GOAL OF THE EXERCISE:
Taking each line of the material below in turn, count those containing the string "logging". Provide the number alone.

EXTRACTED DATA:

************

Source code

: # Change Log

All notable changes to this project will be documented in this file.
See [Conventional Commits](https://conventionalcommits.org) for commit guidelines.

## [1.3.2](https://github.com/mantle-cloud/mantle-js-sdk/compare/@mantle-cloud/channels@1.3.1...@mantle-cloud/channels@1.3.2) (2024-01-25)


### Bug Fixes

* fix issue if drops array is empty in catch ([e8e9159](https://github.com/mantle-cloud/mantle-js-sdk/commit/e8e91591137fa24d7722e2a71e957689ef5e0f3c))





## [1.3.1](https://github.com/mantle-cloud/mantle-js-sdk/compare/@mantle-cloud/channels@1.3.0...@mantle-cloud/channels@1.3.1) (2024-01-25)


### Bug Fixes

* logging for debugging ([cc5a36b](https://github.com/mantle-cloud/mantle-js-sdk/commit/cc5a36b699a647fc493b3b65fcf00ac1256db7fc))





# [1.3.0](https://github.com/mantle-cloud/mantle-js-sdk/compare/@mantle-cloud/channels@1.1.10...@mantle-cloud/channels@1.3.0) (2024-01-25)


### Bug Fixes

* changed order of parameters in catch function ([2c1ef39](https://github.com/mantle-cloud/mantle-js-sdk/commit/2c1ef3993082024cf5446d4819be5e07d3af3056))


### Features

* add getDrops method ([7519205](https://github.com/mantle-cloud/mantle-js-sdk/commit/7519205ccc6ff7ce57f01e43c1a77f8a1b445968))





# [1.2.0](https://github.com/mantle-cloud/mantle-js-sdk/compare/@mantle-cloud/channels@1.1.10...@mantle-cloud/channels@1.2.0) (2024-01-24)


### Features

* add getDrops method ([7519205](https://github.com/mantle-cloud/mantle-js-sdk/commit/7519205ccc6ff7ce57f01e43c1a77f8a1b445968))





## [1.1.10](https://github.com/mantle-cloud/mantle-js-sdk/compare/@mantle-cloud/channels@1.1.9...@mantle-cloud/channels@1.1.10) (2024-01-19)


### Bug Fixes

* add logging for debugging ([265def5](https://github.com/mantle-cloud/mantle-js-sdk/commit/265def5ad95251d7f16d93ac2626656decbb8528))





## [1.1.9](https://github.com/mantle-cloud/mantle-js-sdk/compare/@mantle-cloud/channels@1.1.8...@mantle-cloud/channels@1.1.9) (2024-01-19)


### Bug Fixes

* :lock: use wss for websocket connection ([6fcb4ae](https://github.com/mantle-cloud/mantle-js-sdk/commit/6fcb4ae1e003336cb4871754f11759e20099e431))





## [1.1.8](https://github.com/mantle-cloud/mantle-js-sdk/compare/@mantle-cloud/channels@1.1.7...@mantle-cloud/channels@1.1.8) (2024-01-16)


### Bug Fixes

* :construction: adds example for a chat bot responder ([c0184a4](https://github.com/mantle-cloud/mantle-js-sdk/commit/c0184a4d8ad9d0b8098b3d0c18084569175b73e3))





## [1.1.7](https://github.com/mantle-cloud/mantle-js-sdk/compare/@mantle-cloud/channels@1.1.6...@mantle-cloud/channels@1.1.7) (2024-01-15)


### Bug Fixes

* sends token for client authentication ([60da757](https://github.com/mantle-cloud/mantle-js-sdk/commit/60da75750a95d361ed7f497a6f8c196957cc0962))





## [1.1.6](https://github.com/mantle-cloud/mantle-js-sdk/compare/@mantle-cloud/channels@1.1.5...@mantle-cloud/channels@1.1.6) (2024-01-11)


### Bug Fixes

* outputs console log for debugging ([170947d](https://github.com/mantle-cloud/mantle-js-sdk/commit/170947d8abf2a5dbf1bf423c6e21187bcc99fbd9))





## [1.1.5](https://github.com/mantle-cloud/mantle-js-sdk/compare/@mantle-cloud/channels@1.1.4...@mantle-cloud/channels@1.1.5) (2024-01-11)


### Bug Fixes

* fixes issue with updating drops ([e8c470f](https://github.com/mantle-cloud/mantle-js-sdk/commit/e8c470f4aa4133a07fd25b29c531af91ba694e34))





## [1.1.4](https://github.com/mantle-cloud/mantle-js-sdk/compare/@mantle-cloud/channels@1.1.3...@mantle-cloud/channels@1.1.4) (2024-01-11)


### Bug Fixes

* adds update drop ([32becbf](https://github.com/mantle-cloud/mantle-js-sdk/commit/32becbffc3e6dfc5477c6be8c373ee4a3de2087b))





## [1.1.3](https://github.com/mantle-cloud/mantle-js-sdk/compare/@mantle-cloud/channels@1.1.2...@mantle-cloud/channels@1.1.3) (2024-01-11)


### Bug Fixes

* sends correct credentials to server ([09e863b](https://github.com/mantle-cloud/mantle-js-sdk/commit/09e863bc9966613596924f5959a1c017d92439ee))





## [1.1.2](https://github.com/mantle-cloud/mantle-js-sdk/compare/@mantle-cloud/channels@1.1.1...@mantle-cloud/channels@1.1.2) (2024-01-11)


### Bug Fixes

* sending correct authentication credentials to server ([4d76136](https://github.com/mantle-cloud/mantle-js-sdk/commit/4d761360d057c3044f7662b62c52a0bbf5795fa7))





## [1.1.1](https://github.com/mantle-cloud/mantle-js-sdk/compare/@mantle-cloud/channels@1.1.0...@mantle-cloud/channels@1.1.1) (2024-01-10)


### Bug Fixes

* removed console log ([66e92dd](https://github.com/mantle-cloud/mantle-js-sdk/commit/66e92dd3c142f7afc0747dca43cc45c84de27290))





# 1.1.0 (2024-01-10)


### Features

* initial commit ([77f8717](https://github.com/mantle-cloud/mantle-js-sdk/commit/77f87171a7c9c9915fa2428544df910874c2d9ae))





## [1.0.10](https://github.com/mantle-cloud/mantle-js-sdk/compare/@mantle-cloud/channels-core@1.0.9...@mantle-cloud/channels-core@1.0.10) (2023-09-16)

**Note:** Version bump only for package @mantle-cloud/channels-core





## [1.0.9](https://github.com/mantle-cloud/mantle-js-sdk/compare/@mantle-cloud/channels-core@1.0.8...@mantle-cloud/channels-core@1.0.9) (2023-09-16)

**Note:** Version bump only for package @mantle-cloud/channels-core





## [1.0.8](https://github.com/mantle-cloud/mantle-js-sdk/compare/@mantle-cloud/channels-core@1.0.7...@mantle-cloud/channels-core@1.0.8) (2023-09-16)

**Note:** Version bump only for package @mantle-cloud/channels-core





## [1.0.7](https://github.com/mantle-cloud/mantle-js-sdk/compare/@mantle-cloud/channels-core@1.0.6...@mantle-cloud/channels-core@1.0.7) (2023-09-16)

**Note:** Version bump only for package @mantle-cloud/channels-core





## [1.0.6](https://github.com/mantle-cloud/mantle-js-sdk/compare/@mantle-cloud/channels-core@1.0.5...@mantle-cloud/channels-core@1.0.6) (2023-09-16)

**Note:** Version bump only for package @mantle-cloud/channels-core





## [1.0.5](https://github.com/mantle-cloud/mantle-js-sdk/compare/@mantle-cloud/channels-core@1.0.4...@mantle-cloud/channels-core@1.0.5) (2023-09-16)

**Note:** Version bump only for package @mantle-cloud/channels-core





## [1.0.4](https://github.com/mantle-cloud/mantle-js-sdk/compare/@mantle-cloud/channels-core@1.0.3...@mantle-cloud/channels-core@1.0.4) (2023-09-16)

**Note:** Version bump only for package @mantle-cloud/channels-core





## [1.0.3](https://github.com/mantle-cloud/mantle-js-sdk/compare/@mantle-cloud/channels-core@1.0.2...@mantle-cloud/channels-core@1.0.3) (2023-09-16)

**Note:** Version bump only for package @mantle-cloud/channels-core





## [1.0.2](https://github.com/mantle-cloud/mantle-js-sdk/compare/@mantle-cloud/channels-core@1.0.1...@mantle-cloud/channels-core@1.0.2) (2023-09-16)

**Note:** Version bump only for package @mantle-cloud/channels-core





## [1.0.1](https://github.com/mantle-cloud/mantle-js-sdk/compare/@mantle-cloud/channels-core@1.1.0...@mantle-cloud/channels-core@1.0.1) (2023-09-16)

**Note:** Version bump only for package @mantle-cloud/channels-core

************

SOLUTION TO THE EXERCISE:
2